The article /opinion piece in the Record shows a picture of a driver using his cell phone. For me cell phones simply are the physical embodiment of what is and is not going through a driver's mind. I have long railed against distracted driving although I've called it HUA. Head Up A.. . Literally for the last fourty years or more I've complained about drivers who obviously aren't focused on their driving. They are talking to their passengers while turning their heads towards them. They are looking at newspapers, they are staring out their side windows looking for addresses while driving forwards and they do not react to vehicles, dogs or pedestrians who step out in front of them until they are right on top of them. The article in the Waterloo Region Record is titled ``It`s time to treat distracted driving the way we treat drunk driving``.
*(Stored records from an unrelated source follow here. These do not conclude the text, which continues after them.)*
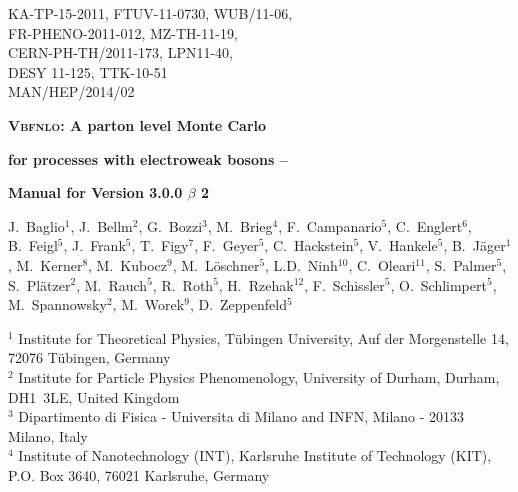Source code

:\documentclass[english,12pt]{article}
\begin{document}
\begin{titlepage}
{\begin{flushright}{
 \begin{minipage}{8.5cm}
  KA-TP-15-2011,  FTUV-11-0730,  WUB/11-06, \\ 
  FR-PHENO-2011-012,  MZ-TH-11-19, \\ 
  CERN-PH-TH/2011-173,  LPN11-40, \\ 
  DESY 11-125,  TTK-10-51 \\
  MAN/HEP/2014/02
\end{minipage}}\end{flushright}}
\vspace{1cm}
\begin{center} {\Large \bf \textsc{Vbfnlo}: A parton level Monte Carlo
    } 
\end{center}
\begin{center}
 {\Large \bf  for processes with electroweak bosons --}
\end{center}
\begin{center}
 {\Large \bf  Manual for Version 3.0.0 $\beta$ 2}
\end{center}
\vspace{0.6cm}
\begin{center}
{\renewcommand{\baselinestretch}{4}
J.~Baglio$^{1}$, J.~Bellm$^{2}$, G.~Bozzi$^{3}$,
M.~Brieg$^{4}$, F.~Campanario$^{5}$, C.~Englert$^{6}$, B.~Feigl$^{5}$,
J.~Frank$^{5}$, T.~Figy$^{7}$, F.~Geyer$^{5}$, C.~Hackstein$^{5}$,
V.~Hankele$^{5}$, B.~J\"ager$^{1}$, M.~Kerner$^{8}$,
M.~Kubocz$^{9}$, M.~L\"oschner$^{5}$,
L.D.~Ninh$^{10}$, C.~Oleari$^{11}$, S.~Palmer$^{5}$,
S.~Pl\"atzer$^{2}$, M.~Rauch$^{5}$, R.~Roth$^{5}$, H.~Rzehak$^{12}$,
F.~Schissler$^{5}$, O.~Schlimpert$^{5}$, M.~Spannowsky$^{2}$,
M.~Worek$^{9}$, D.~Zeppenfeld$^{5}$
}
\end{center}
\vspace{0.4cm}
\begin{center}
$^{1}$ Institute for Theoretical Physics, T\"{u}bingen University, Auf der Morgenstelle 14, 72076 T\"{u}bingen, Germany \\ \noindent
$^{2}$ Institute for Particle Physics Phenomenology, University of Durham, Durham, DH1~3LE, United Kingdom \\ \noindent
$^{3}$ Dipartimento di Fisica - Universita di Milano and INFN, Milano - 20133 Milano, Italy\\ \noindent
$^{4}$ Institute of Nanotechnology (INT), Karlsruhe Institute of Technology (KIT), P.O. Box 3640, 76021 Karlsruhe, Germany \\ \noindent

\end{center}
\end{titlepage}
\end{document}
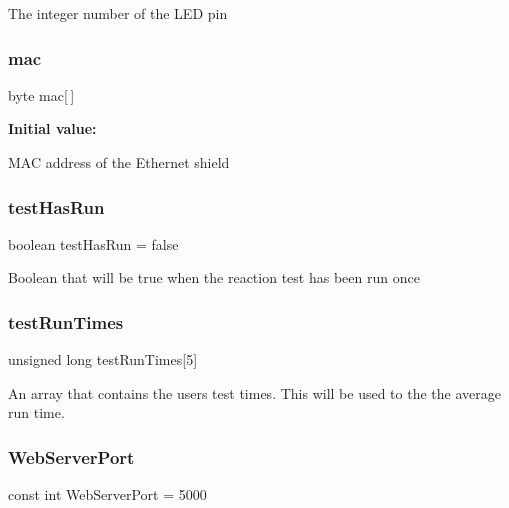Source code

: The integer number of the L\+ED pin \mbox{\label{test_8ino_aea3f7775fecafb66a619eb2dcb0357bd}} 
\subsubsection{\texorpdfstring{mac}{mac}}
{\footnotesize\ttfamily byte mac\mbox{[}$\,$\mbox{]}}

{\bfseries Initial value\+:}
\begin{DoxyCode}{0}
\DoxyCodeLine{= \{}
\DoxyCodeLine{\}}

\end{DoxyCode}
M\+AC address of the Ethernet shield \mbox{\label{test_8ino_a9c86e8e71b0cc50fc8b7362cf5dfe382}} 
\subsubsection{\texorpdfstring{testHasRun}{testHasRun}}
{\footnotesize\ttfamily boolean test\+Has\+Run = false}

Boolean that will be true when the reaction test has been run once \mbox{\label{test_8ino_ac462bdb2739adfafcdc80951a7ca009a}} 
\subsubsection{\texorpdfstring{testRunTimes}{testRunTimes}}
{\footnotesize\ttfamily unsigned long test\+Run\+Times\mbox{[}5\mbox{]}}

An array that contains the user\textquotesingle{}s test times. This will be used to the the average run time. \mbox{\label{test_8ino_af37b150d7960fc164e55cf58aade65a3}} 
\subsubsection{\texorpdfstring{WebServerPort}{WebServerPort}}
{\footnotesize\ttfamily const int Web\+Server\+Port = 5000}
In the past drivers who hit parked vehicles, trees or other stationery objects have lied claiming oh a squirrel, tree, dog or cat jumped out in front of them and they swerved to miss the critter and ran into the stationery item. Police could administer a breathe test but impaired driving has always been a small fraction of the causes of distracted driving.

Other drivers who run into moving cars blame the other vehicle. Essentially they claim that the vehicle or pedestrian came out of nowhere and they didn`t see them until it was too late. Occasionally that can happen but for some drivers the truth is that they hear the impact before they even see or realize it`s imminence.

This article claims that the No. 1 cause of deaths on Ontario roads in 2018 was distracted driving. The article states that in 2016 distracted driving contributed to 21 percent of fatal collisions. They quote Transport Canada`s National Collision Database for these statistics. News flash folks. Distracted driving has always been the major cause of all accidents, fatal or otherwise. People don`t pay full attention to what they are doing behind the wheel. They never have and until they have a very close call they won`t. Some never do even after an accident. The lack of enforcement of so called `minor`infractions such as failing to signal ahead of turns, drifting over lanes, changing multiple lanes simultaneously while in traffic and yes even unnecessarily driving below the speed limit on roadways also contributes to drivers paying only partial attention to what they are doing.

This article wants distracted driving treated for what it is- ``an intentional act that jeopardizes lives``. I often point out a particular driver to my wife when I am driving. I tell her to watch this car for the next couple of minutes. Invariably that driver will continue their distracted and poor driving including failing to signal, stopping other than at red lights or stop signs, drifting over lane markings and more. Rarely do they make but one mistake alone. They are an accident waiting to happen and it will eventually catch up to them and unfortunately others will also suffer.